Literature DB >> 21995939

Genes2WordCloud: a quick way to identify biological themes from gene lists and free text.

Caroline Baroukh¹, Sherry L Jenkins, Ruth Dannenfelser, Avi Ma'ayan.

Abstract

BACKGROUND: Word-clouds recently emerged on the web as a solution for quickly summarizing text by maximizing the display of most relevant terms about a specific topic in the minimum amount of space. As biologists are faced with the daunting amount of new research data commonly presented in textual formats, word-clouds can be used to summarize and represent biological and/or biomedical content for various applications.
RESULTS: Genes2WordCloud is a web application that enables users to quickly identify biological themes from gene lists and research relevant text by constructing and displaying word-clouds. It provides users with several different options and ideas for the sources that can be used to generate a word-cloud. Different options for rendering and coloring the word-clouds give users the flexibility to quickly generate customized word-clouds of their choice.
METHODS: Genes2WordCloud is a word-cloud generator and a word-cloud viewer that is based on WordCram implemented using Java, Processing, AJAX, mySQL, and PHP. Text is fetched from several sources and then processed to extract the most relevant terms with their computed weights based on word frequencies.

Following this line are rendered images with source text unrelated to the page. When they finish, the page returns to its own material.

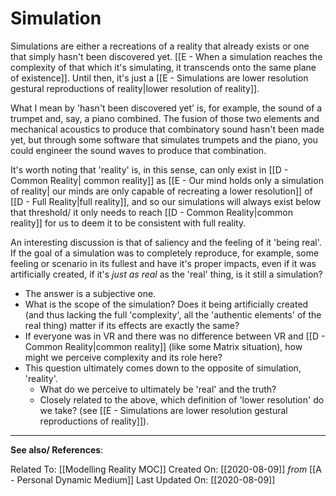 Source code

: # Simulation

Simulations are either a recreations of a reality that already exists or one that simply hasn't been discovered yet. [[E - When a simulation reaches the complexity of that which it's simulating, it transcends onto the same plane of existence]]. Until then, it's just a [[E - Simulations are lower resolution gestural reproductions of reality|lower resolution of reality]].

What I mean by 'hasn't been discovered yet' is, for example, the sound of a trumpet and, say, a piano combined. The fusion of those two elements and mechanical acoustics to produce that combinatory sound hasn't been made yet, but through some software that simulates trumpets and the piano, you could engineer the sound waves to produce that combination. 

It's worth noting that 'reality' is, in this sense, can only exist in [[D - Common Reality| common reality]] as [[E - Our mind holds only a simulation of reality| our minds are only capable of recreating a lower resolution]] of [[D - Full Reality|full reality]], and so our simulations will always exist below that threshold/ it only needs to reach [[D - Common Reality|common reality]] for us to deem it to be consistent with full reality. 

An interesting discussion is that of saliency and the feeling of it 'being real'. If the goal of a simulation was to completely reproduce, for example, some feeling or scenario in its fullest and have it's proper impacts, even if it was artificially created, if it's *just as real* as the 'real' thing, is it still a simulation?
- The answer is a subjective one. 
- What is the scope of the simulation? Does it being artificially created (and thus lacking the full 'complexity', all the 'authentic elements' of the real thing) matter if its effects are exactly the same?
- If everyone was in VR and there was no difference between VR and [[D - Common Reality|common reality]] (like some Matrix situation), how might we perceive complexity and its role here?
- This question ultimately comes down to the opposite of simulation, 'reality'. 
	- What do we perceive to ultimately be 'real' and the truth? 
	- Closely related to the above, which definition of 'lower resolution' do we take? (see [[E - Simulations are lower resolution gestural reproductions of reality]]). 



---
**See also/ References**:

Related To: [[Modelling Reality MOC]]
Created On: [[2020-08-09]] *from* [[A - Personal Dynamic Medium]]
Last Updated On: [[2020-08-09]]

Genes2WordCloud is freely available for use online; it is open source software and is available for installation on any web-site along with supporting documentation at http://www.maayanlab.net/G2W.
CONCLUSIONS: Genes2WordCloud provides a useful way to summarize and visualize large amounts of textual biological data or to find biological themes from several different sources. The open source availability of the software enables users to implement customized word-clouds on their own web-sites and desktop applications.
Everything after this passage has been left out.